It was very late on a Sunday night. My house was extremely quiet. Only the sound of the baseboard heater turning on and off occasionally filled the living room with a low hum.
I was making my second cup of tea. I was nervous, and my mind packed to the brim with thoughts of an anxious nature.
Wondering….what if? How about…?
I was deep into the process of separation and divorce, but it all seemed fairly new. Like a sharp right turn was taken in the road when I expected the landscape to be flat and smooth.
My house was sometimes completely empty, like that Sunday, when beforethis change, on any given Sunday night there were my two children, my (former) husband, maybe even more children, nieces and nephews all sleeping in various rooms and formations throughout the house.
For the entire weekend, at that time many years ago, I had been alone in the house. And, for that entire weekend, I had been out of touch with a man I was newly dating.
I had texted, called, emailed. No response.
Unusual, I thought….and yet, I also hadn’t even been involved with this person for very long. So what was “usual”?

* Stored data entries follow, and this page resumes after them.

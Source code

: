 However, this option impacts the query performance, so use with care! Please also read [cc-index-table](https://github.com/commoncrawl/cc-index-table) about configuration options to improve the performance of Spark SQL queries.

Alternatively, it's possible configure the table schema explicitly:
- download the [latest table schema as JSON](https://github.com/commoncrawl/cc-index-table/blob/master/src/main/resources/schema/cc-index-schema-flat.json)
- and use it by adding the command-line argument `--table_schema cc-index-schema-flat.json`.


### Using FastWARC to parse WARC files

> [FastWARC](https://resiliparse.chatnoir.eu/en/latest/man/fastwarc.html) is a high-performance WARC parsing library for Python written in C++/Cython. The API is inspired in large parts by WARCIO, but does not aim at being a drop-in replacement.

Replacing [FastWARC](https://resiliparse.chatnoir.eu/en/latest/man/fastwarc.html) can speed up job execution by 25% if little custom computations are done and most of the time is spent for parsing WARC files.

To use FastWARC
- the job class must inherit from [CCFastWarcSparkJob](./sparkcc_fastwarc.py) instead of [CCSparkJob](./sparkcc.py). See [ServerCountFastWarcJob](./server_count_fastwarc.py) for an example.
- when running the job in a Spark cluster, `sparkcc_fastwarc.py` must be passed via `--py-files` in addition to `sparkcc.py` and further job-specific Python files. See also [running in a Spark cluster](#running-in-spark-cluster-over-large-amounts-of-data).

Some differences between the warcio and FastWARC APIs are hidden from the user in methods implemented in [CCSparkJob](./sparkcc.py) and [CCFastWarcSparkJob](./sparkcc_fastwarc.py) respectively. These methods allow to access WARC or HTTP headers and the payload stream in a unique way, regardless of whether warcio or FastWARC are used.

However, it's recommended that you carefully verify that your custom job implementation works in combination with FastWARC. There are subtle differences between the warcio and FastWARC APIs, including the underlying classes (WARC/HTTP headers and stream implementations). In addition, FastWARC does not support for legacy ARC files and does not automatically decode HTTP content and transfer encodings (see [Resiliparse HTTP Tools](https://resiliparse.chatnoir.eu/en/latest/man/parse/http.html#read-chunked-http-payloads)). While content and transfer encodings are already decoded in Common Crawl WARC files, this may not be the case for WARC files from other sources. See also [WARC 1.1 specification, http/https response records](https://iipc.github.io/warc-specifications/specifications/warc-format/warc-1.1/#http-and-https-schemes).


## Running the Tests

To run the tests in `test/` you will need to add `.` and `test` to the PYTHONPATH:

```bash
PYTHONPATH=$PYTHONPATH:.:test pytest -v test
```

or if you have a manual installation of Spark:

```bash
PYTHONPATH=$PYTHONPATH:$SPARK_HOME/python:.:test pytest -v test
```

But I had a feeling of great unrest.
- he’s with someone else
- he doesn’t care about me
- I am getting abandoned (again)
- I can’t handle this
- I am completely, fundamentally, alone
I slept horribly that night.
The next day, this man did indeed let me know that he had been with someone else and spent the night with her.
We had no agreement, rules, plans, expectations or conditions for this “relationship”. I couldn’t even say it WAS a relationship.
And yet….I felt nauseated, grief-stricken, exhausted and disappointed to a depth I could hardly fathom.
I also knew how to do The Work and question my thinking, and enlist support to do so.
I called in sick to my job, called up one of my dearest friends who facilitated The Work, and asked for her to facilitate me. I also arranged for 3 other people to facilitate me every two hours for that entire day.
I got to work. I wanted to know the truth for myself. I didn’t understand why my pain was so deep, despairing and intense.
Is it true, that he shouldn’t have been with someone else?
Yes, yes, yes. I felt like sobbing, I was so disappointed.
But could I absolutely know that it was true, that he shouldn’t have been with someone else? That he should have called me sooner? That he should have told me he was interested in other people?
No. I can see how I wanted the world to line up so that I wouldn’t be sad, upset, or rejected. Ever.
And I could not absolutely know what was right for me, what was best for my future. I could not know what was best for him, or for his life. I couldn’t even know that him spending a weekend doing whatever he wanted to do MEANT that he was rejecting me, that he didn’t care about me, or that I couldn’t handle it.
I mean…jeez. I had so much wrapped up in his behavior and how BAD it was for me…but I had no idea that it WAS bad for me, really.
So I didn’t know if it was true that he shouldn’t have done that.
How did I react?
Like it was the worst thing ever. Like I got punched in the stomach. I took it very, very personally.
Until I considered who I would be without the thought that he shouldn’t have spent his weekend the way he did?
Without the thought?
Holy Moly! I was sooooo free. Open, curious about whatever was next. Ready to see what happened. Clear. Noticing what works for me, and what doesn’t. Noticing my preferences with joy. Happy for him.
Excited.
I turned the thought around “he should have been with someone else this weekend”.
I got to become aware of my mind that was so damn sure I was being abandoned, not cared about, unable to handle this, and deeply, fundamentally alone.
I am set free, I am cared for and loved, I can handle this, I am not alone.
Could all these things be as true, or truer?
Yes.
In those moments of doing The Work, I was sharing intimately with the most fabulous people, I was handling my situation very well indeed, (I was surviving it for sure), I loved myself with all my heart, I had the beauty of silence and a sense of magical energy all around me, full of possibility.
If you’ve ever felt the fear and pain in heartbreak, I hope you can find this also to be true: everything is waiting for you.
The books, the dresser, the silence, the faucet with water pouring out, the telephone with friends asking powerful questions through it, The Work, the bathtub, the tea cup, the wooden floor, the roof, the air all around….
….the future is waiting for you.
That should have happened.
Because look what is here all around me, in this present moment.
Heaven.
Everything is Waiting for You
Your great mistake is to act the drama
as if you were alone. As if life
were a progressive and cunning crime
with no witness to the tiny hidden
transgressions. To feel abandoned is to deny
the intimacy of your surroundings. Surely,
even you, at times, have felt the grand array;
the swelling presence, and the chorus, crowding
out your solo voice. You must note
the way the soap dish enables you,
or the window latch grants you freedom.
Alertness is the hidden discipline of familiarity.
The stairs are your mentor of things
to come, the doors have always been there
to frighten you and invite you,
and the tiny speaker in the phone
is your dream-ladder to divinity.
Put down the weight of your aloneness and ease into
the conversation. The kettle is singing
even as it pours you a drink, the cooking pots
have left their arrogant aloofness and
seen the good in you at last. All the birds
and creatures of the world are unutterably
themselves. Everything is waiting for you.